— TO DO —
Output every line from the beginning of the records through the line that contains "[English](charsets.md#char-english), Indian |", exactly as it appears.

— EXCERPTED RECORDS —
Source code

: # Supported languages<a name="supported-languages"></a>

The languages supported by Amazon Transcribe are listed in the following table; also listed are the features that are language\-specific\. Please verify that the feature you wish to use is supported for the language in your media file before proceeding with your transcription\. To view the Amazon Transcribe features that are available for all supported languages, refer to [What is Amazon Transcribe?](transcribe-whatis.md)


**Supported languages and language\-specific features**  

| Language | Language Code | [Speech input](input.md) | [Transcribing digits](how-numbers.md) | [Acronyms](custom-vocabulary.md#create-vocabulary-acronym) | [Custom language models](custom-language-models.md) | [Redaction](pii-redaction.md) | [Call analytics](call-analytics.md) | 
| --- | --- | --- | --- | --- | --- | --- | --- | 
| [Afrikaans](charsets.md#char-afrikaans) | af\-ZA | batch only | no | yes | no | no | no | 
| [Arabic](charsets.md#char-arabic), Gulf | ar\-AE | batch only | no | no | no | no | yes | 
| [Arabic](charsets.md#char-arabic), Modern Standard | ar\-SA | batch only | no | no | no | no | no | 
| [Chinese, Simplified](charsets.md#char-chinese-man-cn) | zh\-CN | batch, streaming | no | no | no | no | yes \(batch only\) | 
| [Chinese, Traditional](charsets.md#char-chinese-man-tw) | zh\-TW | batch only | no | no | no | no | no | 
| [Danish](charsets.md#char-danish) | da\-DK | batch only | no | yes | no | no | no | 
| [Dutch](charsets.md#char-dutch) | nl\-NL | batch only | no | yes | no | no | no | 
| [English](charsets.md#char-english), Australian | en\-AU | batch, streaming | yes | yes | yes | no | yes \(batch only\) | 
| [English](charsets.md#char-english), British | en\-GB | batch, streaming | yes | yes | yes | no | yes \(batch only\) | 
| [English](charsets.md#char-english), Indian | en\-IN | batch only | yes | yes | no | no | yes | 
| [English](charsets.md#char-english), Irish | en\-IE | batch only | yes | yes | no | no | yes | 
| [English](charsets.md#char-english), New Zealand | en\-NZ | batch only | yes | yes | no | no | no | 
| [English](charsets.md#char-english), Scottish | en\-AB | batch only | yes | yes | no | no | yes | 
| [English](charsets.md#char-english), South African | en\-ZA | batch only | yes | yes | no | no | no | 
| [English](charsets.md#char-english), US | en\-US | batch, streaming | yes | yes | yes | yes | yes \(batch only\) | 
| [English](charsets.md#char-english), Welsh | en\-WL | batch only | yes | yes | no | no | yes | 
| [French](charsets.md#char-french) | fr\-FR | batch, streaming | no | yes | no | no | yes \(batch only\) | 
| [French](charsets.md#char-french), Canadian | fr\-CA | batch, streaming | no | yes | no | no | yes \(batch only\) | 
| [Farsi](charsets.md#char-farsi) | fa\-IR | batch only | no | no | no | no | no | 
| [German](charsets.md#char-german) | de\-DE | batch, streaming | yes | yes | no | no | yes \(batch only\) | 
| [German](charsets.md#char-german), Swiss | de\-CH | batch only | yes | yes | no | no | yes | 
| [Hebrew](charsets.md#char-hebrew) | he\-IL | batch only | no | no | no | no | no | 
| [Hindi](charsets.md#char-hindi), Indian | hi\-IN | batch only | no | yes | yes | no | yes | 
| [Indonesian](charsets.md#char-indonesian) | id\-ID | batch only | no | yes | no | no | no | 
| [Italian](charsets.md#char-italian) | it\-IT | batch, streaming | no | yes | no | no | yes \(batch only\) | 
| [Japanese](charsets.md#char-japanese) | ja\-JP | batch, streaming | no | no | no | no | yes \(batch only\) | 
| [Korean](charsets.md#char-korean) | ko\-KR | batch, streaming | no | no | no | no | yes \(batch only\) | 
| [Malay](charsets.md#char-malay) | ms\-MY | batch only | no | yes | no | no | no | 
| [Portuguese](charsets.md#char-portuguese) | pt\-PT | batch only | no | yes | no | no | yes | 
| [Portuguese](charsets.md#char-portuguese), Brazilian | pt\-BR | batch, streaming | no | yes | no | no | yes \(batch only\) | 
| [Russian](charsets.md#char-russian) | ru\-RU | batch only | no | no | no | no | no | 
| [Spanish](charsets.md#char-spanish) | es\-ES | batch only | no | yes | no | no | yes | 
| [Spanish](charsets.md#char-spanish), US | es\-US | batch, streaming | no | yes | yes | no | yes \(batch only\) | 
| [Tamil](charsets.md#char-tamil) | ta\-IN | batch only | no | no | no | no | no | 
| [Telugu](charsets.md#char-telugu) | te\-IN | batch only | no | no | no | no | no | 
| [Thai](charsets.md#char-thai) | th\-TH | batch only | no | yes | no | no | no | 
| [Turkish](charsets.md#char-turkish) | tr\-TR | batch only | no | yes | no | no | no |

— WRITTEN ANSWER —
Source code

: # Supported languages<a name="supported-languages"></a>

The languages supported by Amazon Transcribe are listed in the following table; also listed are the features that are language\-specific\. Please verify that the feature you wish to use is supported for the language in your media file before proceeding with your transcription\. To view the Amazon Transcribe features that are available for all supported languages, refer to [What is Amazon Transcribe?](transcribe-whatis.md)


**Supported languages and language\-specific features**  

| Language | Language Code | [Speech input](input.md) | [Transcribing digits](how-numbers.md) | [Acronyms](custom-vocabulary.md#create-vocabulary-acronym) | [Custom language models](custom-language-models.md) | [Redaction](pii-redaction.md) | [Call analytics](call-analytics.md) | 
| --- | --- | --- | --- | --- | --- | --- | --- | 
| [Afrikaans](charsets.md#char-afrikaans) | af\-ZA | batch only | no | yes | no | no | no | 
| [Arabic](charsets.md#char-arabic), Gulf | ar\-AE | batch only | no | no | no | no | yes | 
| [Arabic](charsets.md#char-arabic), Modern Standard | ar\-SA | batch only | no | no | no | no | no | 
| [Chinese, Simplified](charsets.md#char-chinese-man-cn) | zh\-CN | batch, streaming | no | no | no | no | yes \(batch only\) | 
| [Chinese, Traditional](charsets.md#char-chinese-man-tw) | zh\-TW | batch only | no | no | no | no | no | 
| [Danish](charsets.md#char-danish) | da\-DK | batch only | no | yes | no | no | no | 
| [Dutch](charsets.md#char-dutch) | nl\-NL | batch only | no | yes | no | no | no | 
| [English](charsets.md#char-english), Australian | en\-AU | batch, streaming | yes | yes | yes | no | yes \(batch only\) | 
| [English](charsets.md#char-english), British | en\-GB | batch, streaming | yes | yes | yes | no | yes \(batch only\) | 
| [English](charsets.md#char-english), Indian | en\-IN | batch only | yes | yes | no | no | yes | 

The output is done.